The scene in Baltimore continues, as Fanny spots Nick and he invites her to dinner. The end of the scene was to be another reprise of the “Nicky Arnstein” song—but was cut. It's unclear if it was even filmed; no audio exists, and the shot would have been achieved as a “process shot” in the studio (i.e. not on location).


Fanny, having told Nick that “there's no law against waiting,” left the station and got in a cab. In the cab, she was to have sung:



AUGUST 1967 VERSION


Fanny (singing)

NICKY ARNSTEIN, NICKY ARNSTEIN,

YOU'VE GOT A BEAUTIFUL, BEAUTIFUL LINE!

YOU CAN WAIT TILL HELL FREEZES OVER

OR ZIEGFELD DOES SHAKESPEARE

THAT'S YOUR PROBLEM, MR. ARNSTEIN -- NOT MINE!



 

SEPTEMBER 1967 VERSION


Fanny (singing)

NICKY ARNSTEIN, NICKY ARNSTEIN,

IMAGINE REMEMBERING IT WAS ONE YEAR AND TWO WEEKS,

AND NOW ALL OF A SUDDEN OUT OF A CLEAR BLUE SKY

AN INVITATION TO DINNER

(spoken) But you can still go to hell!




Cut.

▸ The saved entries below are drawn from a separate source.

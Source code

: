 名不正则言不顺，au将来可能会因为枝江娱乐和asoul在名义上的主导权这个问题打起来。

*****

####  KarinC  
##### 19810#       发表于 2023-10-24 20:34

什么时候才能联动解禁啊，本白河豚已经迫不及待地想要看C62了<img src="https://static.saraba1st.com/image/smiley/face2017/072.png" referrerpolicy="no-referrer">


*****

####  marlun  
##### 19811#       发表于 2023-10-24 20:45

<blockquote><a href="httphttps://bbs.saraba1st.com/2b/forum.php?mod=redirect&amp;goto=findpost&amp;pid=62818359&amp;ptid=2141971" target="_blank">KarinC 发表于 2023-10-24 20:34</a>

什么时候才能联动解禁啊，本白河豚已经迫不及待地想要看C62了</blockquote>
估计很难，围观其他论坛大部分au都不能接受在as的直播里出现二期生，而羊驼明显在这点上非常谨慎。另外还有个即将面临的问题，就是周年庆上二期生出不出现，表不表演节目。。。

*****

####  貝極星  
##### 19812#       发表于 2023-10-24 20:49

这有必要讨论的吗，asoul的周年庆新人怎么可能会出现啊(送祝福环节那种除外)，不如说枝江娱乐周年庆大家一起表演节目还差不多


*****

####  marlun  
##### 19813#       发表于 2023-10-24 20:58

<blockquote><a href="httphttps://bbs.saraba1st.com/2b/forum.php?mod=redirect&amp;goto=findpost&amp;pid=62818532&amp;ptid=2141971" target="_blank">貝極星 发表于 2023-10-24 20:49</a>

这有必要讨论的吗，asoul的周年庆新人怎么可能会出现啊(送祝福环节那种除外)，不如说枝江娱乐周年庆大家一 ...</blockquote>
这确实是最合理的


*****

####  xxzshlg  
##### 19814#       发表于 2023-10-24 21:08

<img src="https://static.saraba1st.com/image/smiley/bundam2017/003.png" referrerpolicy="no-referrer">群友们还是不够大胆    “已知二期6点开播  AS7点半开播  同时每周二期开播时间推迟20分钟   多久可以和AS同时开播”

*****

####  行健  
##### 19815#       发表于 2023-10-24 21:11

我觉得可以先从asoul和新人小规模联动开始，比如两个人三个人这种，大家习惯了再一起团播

Scene 87. INT. EMPTY THEATRE — FANNY

At this point in Funny Girl, the audience was reminded that the entire movie was occurring in flashback.  Streisand, as Fanny, was filmed in the empty New Amsterdam Theatre still sitting in the audience.


This cut scene, falling right after “You Are Woman, I Am Man,” showed Fanny remembering that night with Nick with tears welling in her eyes.

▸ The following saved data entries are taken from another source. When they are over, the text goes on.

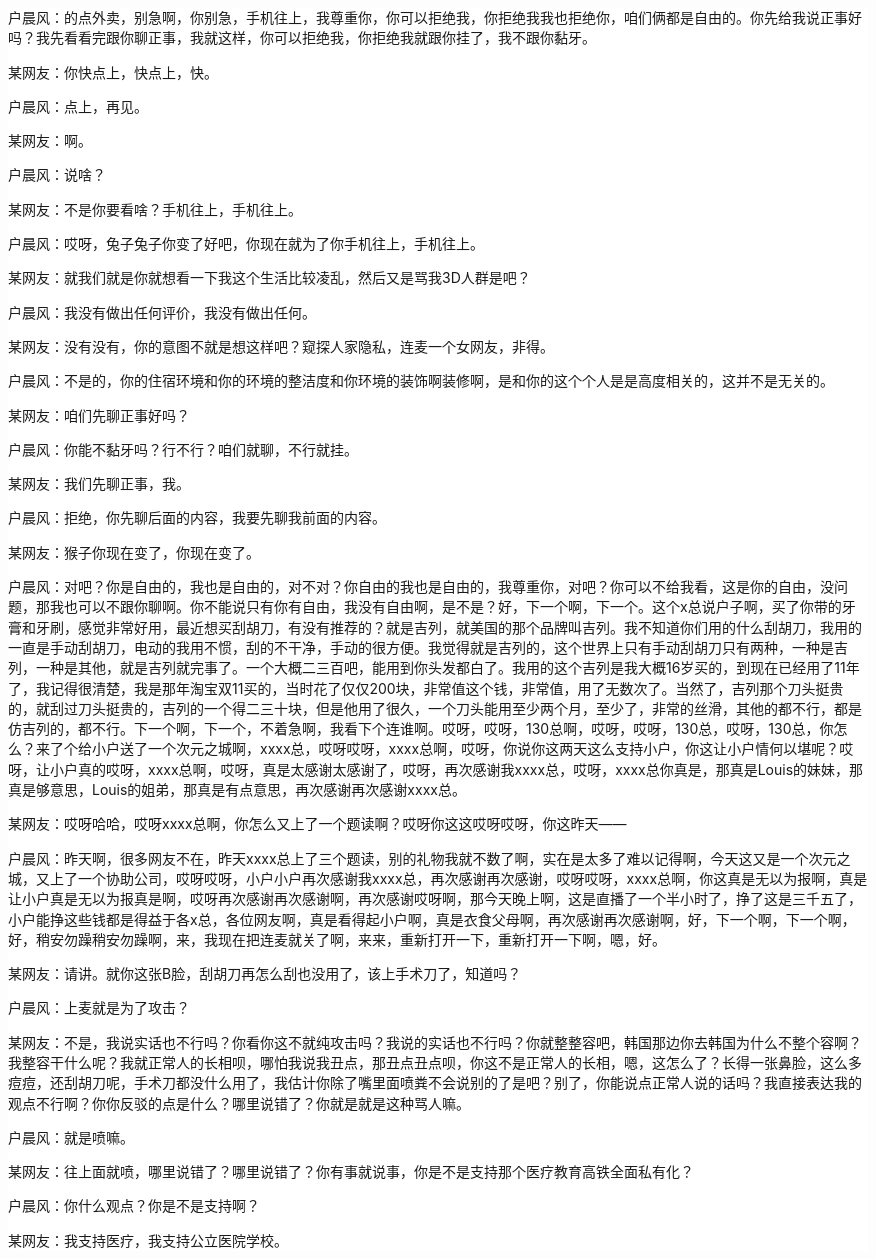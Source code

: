 户晨风：的点外卖，别急啊，你别急，手机往上，我尊重你，你可以拒绝我，你拒绝我我也拒绝你，咱们俩都是自由的。你先给我说正事好吗？我先看看完跟你聊正事，我就这样，你可以拒绝我，你拒绝我就跟你挂了，我不跟你黏牙。

某网友：你快点上，快点上，快。

户晨风：点上，再见。

某网友：啊。

户晨风：说啥？

某网友：不是你要看啥？手机往上，手机往上。

户晨风：哎呀，兔子兔子你变了好吧，你现在就为了你手机往上，手机往上。

某网友：就我们就是你就想看一下我这个生活比较凌乱，然后又是骂我3D人群是吧？

户晨风：我没有做出任何评价，我没有做出任何。

某网友：没有没有，你的意图不就是想这样吧？窥探人家隐私，连麦一个女网友，非得。

户晨风：不是的，你的住宿环境和你的环境的整洁度和你环境的装饰啊装修啊，是和你的这个个人是是高度相关的，这并不是无关的。

某网友：咱们先聊正事好吗？

户晨风：你能不黏牙吗？行不行？咱们就聊，不行就挂。

某网友：我们先聊正事，我。

户晨风：拒绝，你先聊后面的内容，我要先聊我前面的内容。

某网友：猴子你现在变了，你现在变了。

户晨风：对吧？你是自由的，我也是自由的，对不对？你自由的我也是自由的，我尊重你，对吧？你可以不给我看，这是你的自由，没问题，那我也可以不跟你聊啊。你不能说只有你有自由，我没有自由啊，是不是？好，下一个啊，下一个。这个x总说户子啊，买了你带的牙膏和牙刷，感觉非常好用，最近想买刮胡刀，有没有推荐的？就是吉列，就美国的那个品牌叫吉列。我不知道你们用的什么刮胡刀，我用的一直是手动刮胡刀，电动的我用不惯，刮的不干净，手动的很方便。我觉得就是吉列的，这个世界上只有手动刮胡刀只有两种，一种是吉列，一种是其他，就是吉列就完事了。一个大概二三百吧，能用到你头发都白了。我用的这个吉列是我大概16岁买的，到现在已经用了11年了，我记得很清楚，我是那年淘宝双11买的，当时花了仅仅200块，非常值这个钱，非常值，用了无数次了。当然了，吉列那个刀头挺贵的，就刮过刀头挺贵的，吉列的一个得二三十块，但是他用了很久，一个刀头能用至少两个月，至少了，非常的丝滑，其他的都不行，都是仿吉列的，都不行。下一个啊，下一个，不着急啊，我看下个连谁啊。哎呀，哎呀，130总啊，哎呀，哎呀，130总，哎呀，130总，你怎么？来了个给小户送了一个次元之城啊，xxxx总，哎呀哎呀，xxxx总啊，哎呀，你说你这两天这么支持小户，你这让小户情何以堪呢？哎呀，让小户真的哎呀，xxxx总啊，哎呀，真是太感谢太感谢了，哎呀，再次感谢我xxxx总，哎呀，xxxx总你真是，那真是Louis的妹妹，那真是够意思，Louis的姐弟，那真是有点意思，再次感谢再次感谢xxxx总。

某网友：哎呀哈哈，哎呀xxxx总啊，你怎么又上了一个题读啊？哎呀你这这哎呀哎呀，你这昨天——

户晨风：昨天啊，很多网友不在，昨天xxxx总上了三个题读，别的礼物我就不数了啊，实在是太多了难以记得啊，今天这又是一个次元之城，又上了一个协助公司，哎呀哎呀，小户小户再次感谢我xxxx总，再次感谢再次感谢，哎呀哎呀，xxxx总啊，你这真是无以为报啊，真是让小户真是无以为报真是啊，哎呀再次感谢再次感谢啊，再次感谢哎呀啊，那今天晚上啊，这是直播了一个半小时了，挣了这是三千五了，小户能挣这些钱都是得益于各x总，各位网友啊，真是看得起小户啊，真是衣食父母啊，再次感谢再次感谢啊，好，下一个啊，下一个啊，好，稍安勿躁稍安勿躁啊，来，我现在把连麦就关了啊，来来，重新打开一下，重新打开一下啊，嗯，好。

某网友：请讲。就你这张B脸，刮胡刀再怎么刮也没用了，该上手术刀了，知道吗？

户晨风：上麦就是为了攻击？

某网友：不是，我说实话也不行吗？你看你这不就纯攻击吗？我说的实话也不行吗？你就整整容吧，韩国那边你去韩国为什么不整个容啊？我整容干什么呢？我就正常人的长相呗，哪怕我说我丑点，那丑点丑点呗，你这不是正常人的长相，嗯，这怎么了？长得一张鼻脸，这么多痘痘，还刮胡刀呢，手术刀都没什么用了，我估计你除了嘴里面喷粪不会说别的了是吧？别了，你能说点正常人说的话吗？我直接表达我的观点不行啊？你你反驳的点是什么？哪里说错了？你就是就是这种骂人嘛。

户晨风：就是喷嘛。

某网友：往上面就喷，哪里说错了？哪里说错了？你有事就说事，你是不是支持那个医疗教育高铁全面私有化？

户晨风：你什么观点？你是不是支持啊？

某网友：我支持医疗，我支持公立医院学校。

Underneath the scene, the music from the card players' theme begins playing .....



Scene 88. Trim. INT. BRICE SALLOON

The movie returned to its flashback motif and picked up the story back at Henry Street, with Mrs. Brice and her friends playing cards and singing a few lines of a song that opened the original Broadway show —“I think you're bluffing .... You think so? I think so ...”

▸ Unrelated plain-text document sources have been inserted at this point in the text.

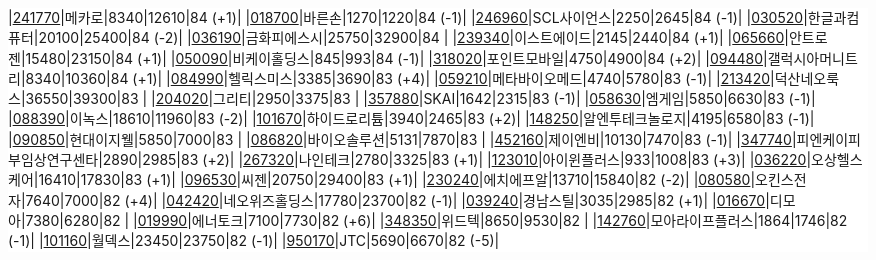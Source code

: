 |[241770](https://finance.daum.net/quotes/A241770)|메카로|8340|12610|84 (+1)|
|[018700](https://finance.daum.net/quotes/A018700)|바른손|1270|1220|84 (-1)|
|[246960](https://finance.daum.net/quotes/A246960)|SCL사이언스|2250|2645|84 (-1)|
|[030520](https://finance.daum.net/quotes/A030520)|한글과컴퓨터|20100|25400|84 (-2)|
|[036190](https://finance.daum.net/quotes/A036190)|금화피에스시|25750|32900|84 |
|[239340](https://finance.daum.net/quotes/A239340)|이스트에이드|2145|2440|84 (+1)|
|[065660](https://finance.daum.net/quotes/A065660)|안트로젠|15480|23150|84 (+1)|
|[050090](https://finance.daum.net/quotes/A050090)|비케이홀딩스|845|993|84 (-1)|
|[318020](https://finance.daum.net/quotes/A318020)|포인트모바일|4750|4900|84 (+2)|
|[094480](https://finance.daum.net/quotes/A094480)|갤럭시아머니트리|8340|10360|84 (+1)|
|[084990](https://finance.daum.net/quotes/A084990)|헬릭스미스|3385|3690|83 (+4)|
|[059210](https://finance.daum.net/quotes/A059210)|메타바이오메드|4740|5780|83 (-1)|
|[213420](https://finance.daum.net/quotes/A213420)|덕산네오룩스|36550|39300|83 |
|[204020](https://finance.daum.net/quotes/A204020)|그리티|2950|3375|83 |
|[357880](https://finance.daum.net/quotes/A357880)|SKAI|1642|2315|83 (-1)|
|[058630](https://finance.daum.net/quotes/A058630)|엠게임|5850|6630|83 (-1)|
|[088390](https://finance.daum.net/quotes/A088390)|이녹스|18610|11960|83 (-2)|
|[101670](https://finance.daum.net/quotes/A101670)|하이드로리튬|3940|2465|83 (+2)|
|[148250](https://finance.daum.net/quotes/A148250)|알엔투테크놀로지|4195|6580|83 (-1)|
|[090850](https://finance.daum.net/quotes/A090850)|현대이지웰|5850|7000|83 |
|[086820](https://finance.daum.net/quotes/A086820)|바이오솔루션|5131|7870|83 |
|[452160](https://finance.daum.net/quotes/A452160)|제이엔비|10130|7470|83 (-1)|
|[347740](https://finance.daum.net/quotes/A347740)|피엔케이피부임상연구센타|2890|2985|83 (+2)|
|[267320](https://finance.daum.net/quotes/A267320)|나인테크|2780|3325|83 (+1)|
|[123010](https://finance.daum.net/quotes/A123010)|아이윈플러스|933|1008|83 (+3)|
|[036220](https://finance.daum.net/quotes/A036220)|오상헬스케어|16410|17830|83 (+1)|
|[096530](https://finance.daum.net/quotes/A096530)|씨젠|20750|29400|83 (+1)|
|[230240](https://finance.daum.net/quotes/A230240)|에치에프알|13710|15840|82 (-2)|
|[080580](https://finance.daum.net/quotes/A080580)|오킨스전자|7640|7000|82 (+4)|
|[042420](https://finance.daum.net/quotes/A042420)|네오위즈홀딩스|17780|23700|82 (-1)|
|[039240](https://finance.daum.net/quotes/A039240)|경남스틸|3035|2985|82 (+1)|
|[016670](https://finance.daum.net/quotes/A016670)|디모아|7380|6280|82 |
|[019990](https://finance.daum.net/quotes/A019990)|에너토크|7100|7730|82 (+6)|
|[348350](https://finance.daum.net/quotes/A348350)|위드텍|8650|9530|82 |
|[142760](https://finance.daum.net/quotes/A142760)|모아라이프플러스|1864|1746|82 (-1)|
|[101160](https://finance.daum.net/quotes/A101160)|월덱스|23450|23750|82 (-1)|
|[950170](https://finance.daum.net/quotes/A950170)|JTC|5690|6670|82 (-5)|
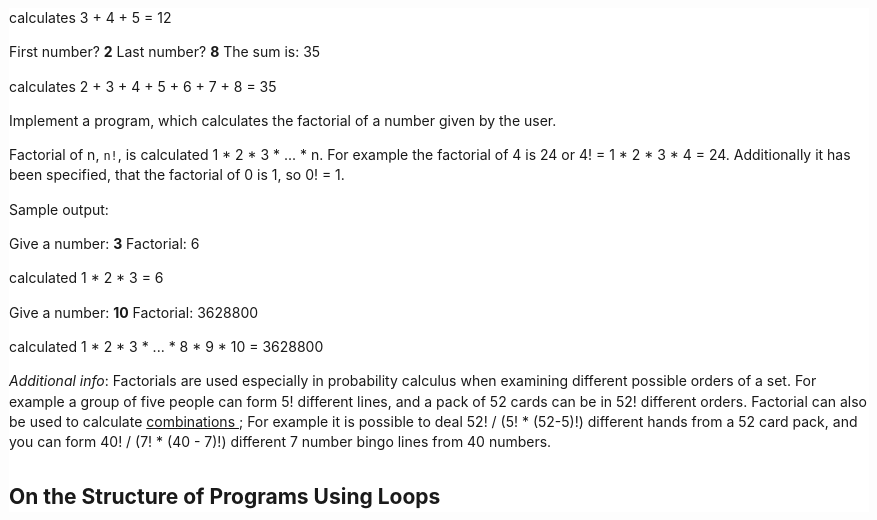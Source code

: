 calculates  3 + 4 + 5 = 12

<sample-output>




First number? **2**
Last number? **8**
The sum is: 35

</sample-output>


calculates 2 + 3 + 4 + 5 + 6 + 7 + 8 = 35

</programming-exercise>


<programming-exercise name='Factorial' tmcname='part02-Part02_19.Factorial'>


Implement a program, which calculates the factorial of a number given by the user.


Factorial of n, `n!`, is calculated 1 * 2 * 3 * ... * n. For example the factorial of 4 is 24 or 4! = 1 * 2 * 3 * 4 = 24. Additionally it has been specified, that the factorial of 0 is 1, so 0! = 1.


Sample output:

<sample-output>



Give a number: **3**
Factorial: 6

</sample-output>



calculated 1 * 2 * 3 = 6

<sample-output>



Give a number: **10**
Factorial: 3628800

</sample-output>


calculated 1 * 2 * 3 * ... * 8 * 9 * 10 = 3628800


_Additional info_: Factorials are used especially in probability calculus when examining different possible orders of a set. For example a group of five people can form 5! different lines, and a pack of 52 cards can be in 52! different orders. Factorial can also be used to calculate <a href="https://en.wikipedia.org/wiki/Combination" target="_blank" rel="noopener"> combinations </a>; For example it is possible to deal 52! / (5! * (52-5)!) different hands from a 52 card pack, and you can form 40! / (7! * (40 - 7)!) different 7 number bingo lines from 40 numbers.

</programming-exercise>


## On the Structure of Programs Using Loops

In the movie as we know it, they simply DISSOLVE from “You Are Woman” to Mrs. Brice, at the card table, saying, “I'm calling you. What have you got?” and continuing with Mrs. Brice discussing her daughter's silly behavior.


However, the scene, as filmed, ended a little differently. After Mrs. Brice explained that Fanny was seeing the guy with“the ruffled shirt!” there were two more lines (and another Strakosh moment that was edited out):


MRS. STRAKOSH

That lovely Mr. Arnestein. I knew she'd see him again. I put the idea in their heads. I planted a little seed.


MRS. BRICE

You planted a little seed on Henry Street and a year later a tree grows in Baltimore.



Scene 122-140. “Sadie, Sadie, Married Lady”

The next big cut — or reworking — in Funny Girl occurs after “Don't Rain On My Parade,” intermission, and Fanny and Nick on the boat to Europe. Fanny gets married to Nick and wakes up in bed singing “Sadie, Sadie.”


“Sadie, Sadie” was recorded and filmed one way, then some of it was re-filmed again with a new opening lyric and vocal by Streisand. The original version had a postcard motif — Fanny would write postcards to her friends and family while on a European honeymoon with Nick; her correspondence would be sung over shots of them reading the postcard. (see photo of Ziegfeld holding a postcard).


There are revisions to the script dated 10/9/67 in which much of the postcard scenes are gone, as is Anne Francis’ short solo. Instead, the terrace scene has been added where Fanny sings “just sit at home, become a slob!” while surrounded by Eddie, Mrs. Brice, Ziegfeld and Georgia.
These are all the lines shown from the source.